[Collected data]

********

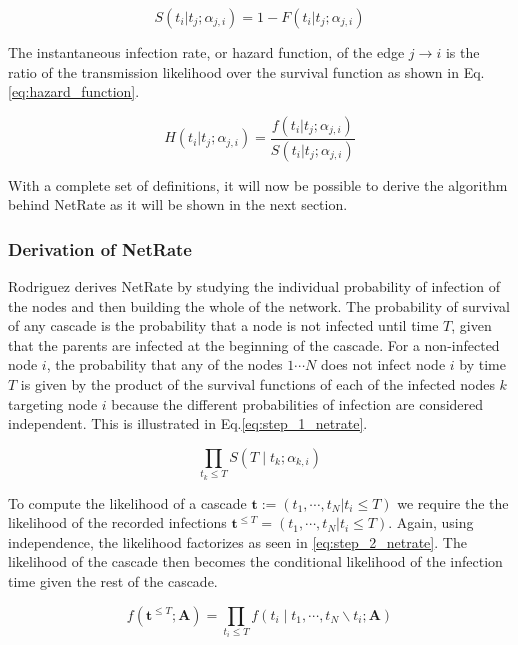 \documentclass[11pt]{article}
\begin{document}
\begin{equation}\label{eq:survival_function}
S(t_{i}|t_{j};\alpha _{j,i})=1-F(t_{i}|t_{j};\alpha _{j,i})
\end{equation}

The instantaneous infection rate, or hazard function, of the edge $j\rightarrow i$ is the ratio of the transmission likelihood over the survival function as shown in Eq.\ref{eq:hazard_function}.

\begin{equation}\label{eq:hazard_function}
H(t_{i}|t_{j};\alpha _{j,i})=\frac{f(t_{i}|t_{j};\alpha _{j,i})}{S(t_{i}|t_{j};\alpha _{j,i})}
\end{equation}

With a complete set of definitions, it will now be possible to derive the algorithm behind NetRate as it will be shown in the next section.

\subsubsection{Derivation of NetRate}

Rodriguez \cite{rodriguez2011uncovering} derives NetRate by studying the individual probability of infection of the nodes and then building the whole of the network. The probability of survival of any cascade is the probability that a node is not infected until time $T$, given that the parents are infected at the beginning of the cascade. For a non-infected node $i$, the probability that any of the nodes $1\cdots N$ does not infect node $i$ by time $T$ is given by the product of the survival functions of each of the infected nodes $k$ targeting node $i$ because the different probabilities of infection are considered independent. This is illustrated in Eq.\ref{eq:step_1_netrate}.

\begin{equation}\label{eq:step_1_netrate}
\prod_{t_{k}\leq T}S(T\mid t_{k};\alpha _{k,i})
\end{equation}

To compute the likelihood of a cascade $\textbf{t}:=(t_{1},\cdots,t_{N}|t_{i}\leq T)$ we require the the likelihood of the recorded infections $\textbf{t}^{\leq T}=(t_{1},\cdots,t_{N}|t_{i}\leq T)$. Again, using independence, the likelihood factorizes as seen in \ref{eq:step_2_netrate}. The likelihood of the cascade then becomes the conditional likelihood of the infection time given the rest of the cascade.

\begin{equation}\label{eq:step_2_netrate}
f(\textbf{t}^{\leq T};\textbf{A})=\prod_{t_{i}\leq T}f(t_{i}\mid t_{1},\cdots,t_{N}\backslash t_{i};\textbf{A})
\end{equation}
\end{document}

********

# Exercise details:
Go through the entries above and write them out again exactly, images left behind.

# Output of the exercise:
 \documentclass[11pt]{article}
\begin{document}
\begin{equation}\label{eq:survival_function}
S(t_{i}|t_{j};\alpha _{j,i})=1-F(t_{i}|t_{j};\alpha _{j,i})
\end{equation}

The instantaneous infection rate, or hazard function, of the edge $j\rightarrow i$ is the ratio of the transmission likelihood over the survival function as shown in Eq.\ref{eq:hazard_function}.

\begin{equation}\label{eq:hazard_function}
H(t_{i}|t_{j};\alpha _{j,i})=\frac{f(t_{i}|t_{j};\alpha _{j,i})}{S(t_{i}|t_{j};\alpha _{j,i})}
\end{equation}

With a complete set of definitions, it will now be possible to derive the algorithm behind NetRate as it will be shown in the next section.

\subsubsection{Derivation of NetRate}

Rodriguez \cite{rodriguez2011uncovering} derives NetRate by studying the individual probability of infection of the nodes and then building the whole of the network. The probability of survival of any cascade is the probability that a node is not infected until time $T$, given that the parents are infected at the beginning of the cascade. For a non-infected node $i$, the probability that any of the nodes $1\cdots N$ does not infect node $i$ by time $T$ is given by the product of the survival functions of each of the infected nodes $k$ targeting node $i$ because the different probabilities of infection are considered independent. This is illustrated in Eq.\ref{eq:step_1_netrate}.

\begin{equation}\label{eq:step_1_netrate}
\prod_{t_{k}\leq T}S(T\mid t_{k};\alpha _{k,i})
\end{equation}

To compute the likelihood of a cascade $\textbf{t}:=(t_{1},\cdots,t_{N}|t_{i}\leq T)$ we require the the likelihood of the recorded infections $\textbf{t}^{\leq T}=(t_{1},\cdots,t_{N}|t_{i}\leq T)$. Again, using independence, the likelihood factorizes as seen in \ref{eq:step_2_netrate}. The likelihood of the cascade then becomes the conditional likelihood of the infection time given the rest of the cascade.

\begin{equation}\label{eq:step_2_netrate}
f(\textbf{t}^{\leq T};\textbf{A})=\prod_{t_{i}\leq T}f(t_{i}\mid t_{1},\cdots,t_{N}\backslash t_{i};\textbf{A})
\end{equation}
\end{document}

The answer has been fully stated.